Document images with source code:
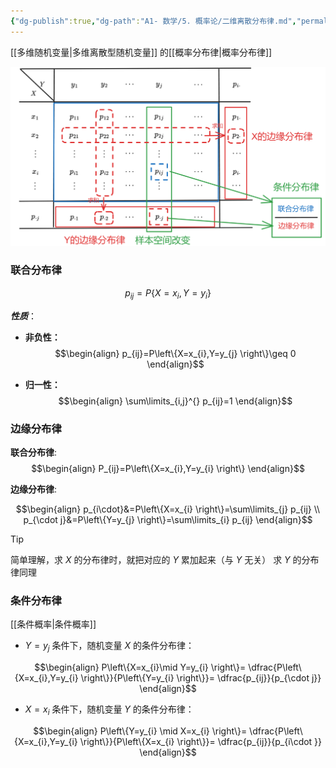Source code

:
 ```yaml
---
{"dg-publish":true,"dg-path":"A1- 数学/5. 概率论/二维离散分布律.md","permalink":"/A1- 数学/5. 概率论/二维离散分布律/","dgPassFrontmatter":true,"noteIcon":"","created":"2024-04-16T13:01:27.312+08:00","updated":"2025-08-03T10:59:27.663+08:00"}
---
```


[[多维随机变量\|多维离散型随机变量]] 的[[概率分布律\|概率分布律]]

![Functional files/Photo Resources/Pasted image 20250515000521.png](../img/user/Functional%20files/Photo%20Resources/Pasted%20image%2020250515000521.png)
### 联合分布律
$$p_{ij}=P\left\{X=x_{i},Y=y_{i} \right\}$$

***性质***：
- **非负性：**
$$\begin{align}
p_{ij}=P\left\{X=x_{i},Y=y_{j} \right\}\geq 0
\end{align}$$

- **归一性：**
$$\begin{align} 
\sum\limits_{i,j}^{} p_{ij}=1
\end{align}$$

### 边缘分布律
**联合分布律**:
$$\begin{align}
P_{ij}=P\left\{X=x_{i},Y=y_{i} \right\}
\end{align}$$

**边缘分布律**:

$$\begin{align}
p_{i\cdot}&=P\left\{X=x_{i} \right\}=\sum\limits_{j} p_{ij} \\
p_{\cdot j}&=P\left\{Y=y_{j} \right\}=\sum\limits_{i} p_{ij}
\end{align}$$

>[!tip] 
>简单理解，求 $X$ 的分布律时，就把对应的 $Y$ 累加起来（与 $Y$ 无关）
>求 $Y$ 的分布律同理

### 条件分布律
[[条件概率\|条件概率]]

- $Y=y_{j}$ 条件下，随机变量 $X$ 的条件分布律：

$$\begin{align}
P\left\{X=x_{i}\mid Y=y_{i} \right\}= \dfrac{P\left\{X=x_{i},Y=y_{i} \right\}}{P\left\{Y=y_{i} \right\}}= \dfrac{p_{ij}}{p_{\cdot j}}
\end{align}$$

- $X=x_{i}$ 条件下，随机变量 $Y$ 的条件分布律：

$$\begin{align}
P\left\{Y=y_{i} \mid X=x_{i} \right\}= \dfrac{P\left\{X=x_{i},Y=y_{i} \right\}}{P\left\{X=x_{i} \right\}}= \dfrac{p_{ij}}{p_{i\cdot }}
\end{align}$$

==

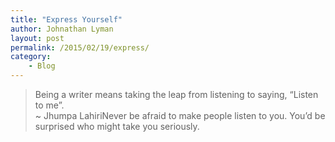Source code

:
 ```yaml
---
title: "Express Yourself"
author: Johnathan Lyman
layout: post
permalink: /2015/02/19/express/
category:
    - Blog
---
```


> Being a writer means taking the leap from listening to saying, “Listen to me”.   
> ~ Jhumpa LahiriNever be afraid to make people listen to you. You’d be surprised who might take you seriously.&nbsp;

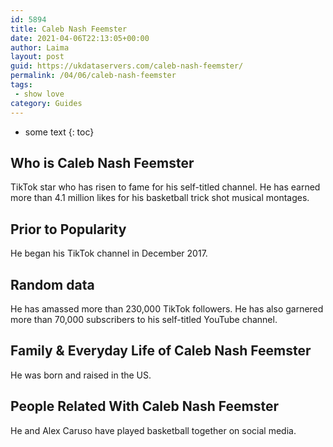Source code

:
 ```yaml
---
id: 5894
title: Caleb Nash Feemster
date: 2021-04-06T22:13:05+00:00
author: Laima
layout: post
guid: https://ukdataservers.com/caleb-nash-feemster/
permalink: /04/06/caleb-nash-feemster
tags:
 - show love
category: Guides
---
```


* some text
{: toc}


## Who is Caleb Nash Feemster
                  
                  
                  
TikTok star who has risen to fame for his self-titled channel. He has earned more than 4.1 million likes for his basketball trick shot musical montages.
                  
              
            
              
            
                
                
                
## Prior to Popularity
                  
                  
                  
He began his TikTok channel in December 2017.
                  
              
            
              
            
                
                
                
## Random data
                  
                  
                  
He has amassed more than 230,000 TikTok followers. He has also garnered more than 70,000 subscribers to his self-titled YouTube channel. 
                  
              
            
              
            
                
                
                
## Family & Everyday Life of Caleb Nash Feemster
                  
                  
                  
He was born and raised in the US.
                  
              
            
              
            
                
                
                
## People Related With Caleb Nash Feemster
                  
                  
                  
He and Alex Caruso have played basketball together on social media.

---

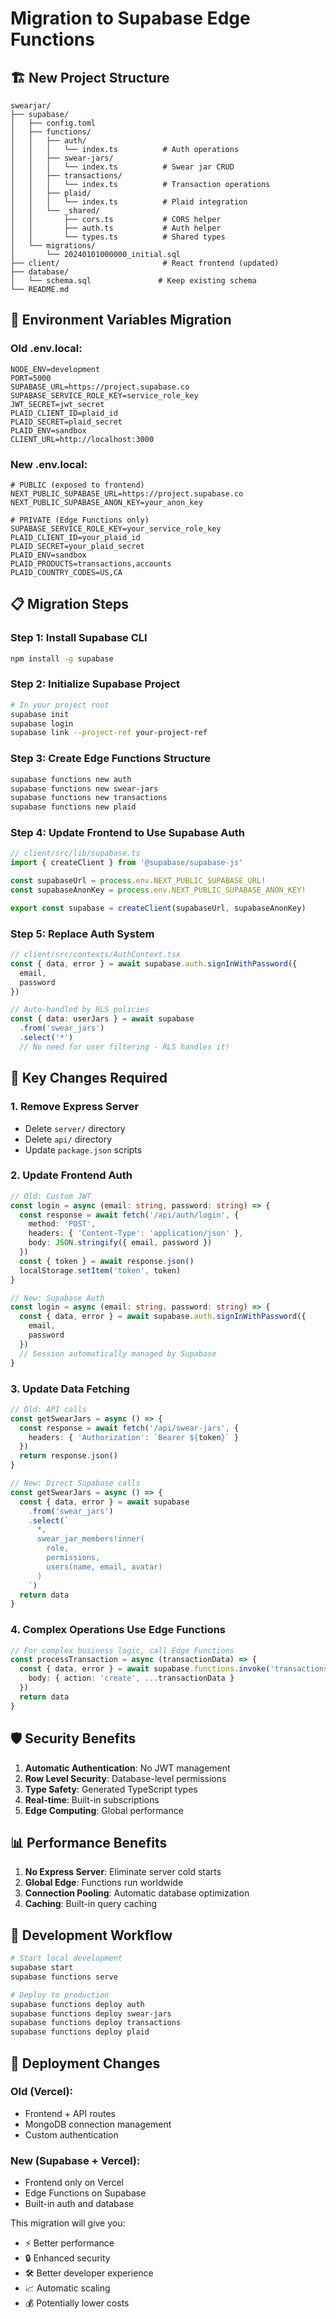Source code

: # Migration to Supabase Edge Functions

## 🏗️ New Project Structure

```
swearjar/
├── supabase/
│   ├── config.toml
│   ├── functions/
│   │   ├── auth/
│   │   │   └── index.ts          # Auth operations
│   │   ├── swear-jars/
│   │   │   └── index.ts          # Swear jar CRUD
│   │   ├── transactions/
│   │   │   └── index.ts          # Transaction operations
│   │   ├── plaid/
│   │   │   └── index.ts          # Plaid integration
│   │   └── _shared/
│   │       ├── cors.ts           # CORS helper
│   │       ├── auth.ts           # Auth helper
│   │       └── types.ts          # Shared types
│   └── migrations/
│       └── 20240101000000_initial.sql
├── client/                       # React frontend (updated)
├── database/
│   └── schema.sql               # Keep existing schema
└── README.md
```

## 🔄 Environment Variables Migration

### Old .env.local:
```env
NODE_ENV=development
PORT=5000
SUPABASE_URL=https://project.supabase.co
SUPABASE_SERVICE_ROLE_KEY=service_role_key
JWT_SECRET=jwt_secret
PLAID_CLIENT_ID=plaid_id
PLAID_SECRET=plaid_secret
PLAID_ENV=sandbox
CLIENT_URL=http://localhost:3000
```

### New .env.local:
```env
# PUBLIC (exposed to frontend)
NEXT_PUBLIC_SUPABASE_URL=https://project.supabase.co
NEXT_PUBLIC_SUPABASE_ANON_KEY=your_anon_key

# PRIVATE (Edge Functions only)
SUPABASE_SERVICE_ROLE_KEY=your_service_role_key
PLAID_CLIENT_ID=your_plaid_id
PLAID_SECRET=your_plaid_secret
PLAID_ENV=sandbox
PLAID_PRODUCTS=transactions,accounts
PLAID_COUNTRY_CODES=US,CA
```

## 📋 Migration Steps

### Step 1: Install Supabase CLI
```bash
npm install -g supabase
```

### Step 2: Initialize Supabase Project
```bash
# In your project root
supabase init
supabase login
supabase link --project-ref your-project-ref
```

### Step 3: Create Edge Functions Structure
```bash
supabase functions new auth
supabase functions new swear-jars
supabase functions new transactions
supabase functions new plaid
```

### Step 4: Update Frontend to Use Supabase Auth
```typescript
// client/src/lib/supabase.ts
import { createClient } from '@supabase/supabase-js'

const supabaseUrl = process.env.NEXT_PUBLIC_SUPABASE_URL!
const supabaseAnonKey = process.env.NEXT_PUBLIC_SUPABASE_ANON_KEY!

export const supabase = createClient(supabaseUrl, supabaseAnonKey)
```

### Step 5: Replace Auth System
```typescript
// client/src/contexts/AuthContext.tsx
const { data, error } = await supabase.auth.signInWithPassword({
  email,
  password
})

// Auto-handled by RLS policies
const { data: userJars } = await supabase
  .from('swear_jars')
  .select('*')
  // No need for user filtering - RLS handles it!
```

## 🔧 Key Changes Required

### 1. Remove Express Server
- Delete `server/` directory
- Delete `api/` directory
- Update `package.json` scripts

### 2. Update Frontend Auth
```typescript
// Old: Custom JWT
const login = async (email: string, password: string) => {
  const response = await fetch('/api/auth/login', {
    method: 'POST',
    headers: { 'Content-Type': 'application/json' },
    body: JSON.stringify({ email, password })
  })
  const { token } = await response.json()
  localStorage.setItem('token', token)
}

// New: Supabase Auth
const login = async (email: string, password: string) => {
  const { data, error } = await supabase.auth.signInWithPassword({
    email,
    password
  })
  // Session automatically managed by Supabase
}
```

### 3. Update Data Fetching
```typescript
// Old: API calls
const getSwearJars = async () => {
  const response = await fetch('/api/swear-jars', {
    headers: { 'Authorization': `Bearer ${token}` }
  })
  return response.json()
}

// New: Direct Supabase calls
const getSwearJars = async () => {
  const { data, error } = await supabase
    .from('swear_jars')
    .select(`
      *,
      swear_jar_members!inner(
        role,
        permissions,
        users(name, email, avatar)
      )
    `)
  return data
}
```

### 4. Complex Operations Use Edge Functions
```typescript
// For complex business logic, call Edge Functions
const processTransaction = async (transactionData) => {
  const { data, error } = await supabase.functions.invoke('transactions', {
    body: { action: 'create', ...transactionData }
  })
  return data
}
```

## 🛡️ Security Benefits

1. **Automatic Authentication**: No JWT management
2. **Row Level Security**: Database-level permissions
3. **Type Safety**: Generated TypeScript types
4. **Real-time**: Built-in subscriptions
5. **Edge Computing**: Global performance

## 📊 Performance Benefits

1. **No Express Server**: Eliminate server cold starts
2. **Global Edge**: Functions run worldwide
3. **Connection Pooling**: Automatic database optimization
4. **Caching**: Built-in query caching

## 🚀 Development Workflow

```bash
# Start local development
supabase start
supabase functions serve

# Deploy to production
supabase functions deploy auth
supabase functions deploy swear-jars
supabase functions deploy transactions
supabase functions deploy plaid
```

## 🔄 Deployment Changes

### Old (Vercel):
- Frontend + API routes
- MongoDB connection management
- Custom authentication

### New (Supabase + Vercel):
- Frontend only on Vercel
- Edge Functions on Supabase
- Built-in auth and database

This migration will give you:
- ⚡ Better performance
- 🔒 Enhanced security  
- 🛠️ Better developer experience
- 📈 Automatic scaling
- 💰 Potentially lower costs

Exercise instructions:
Among the records, find all lines that include the string "Built" and return them.

Response for this exercise:
4. **Real-time**: Built-in subscriptions
4. **Caching**: Built-in query caching
- Built-in auth and database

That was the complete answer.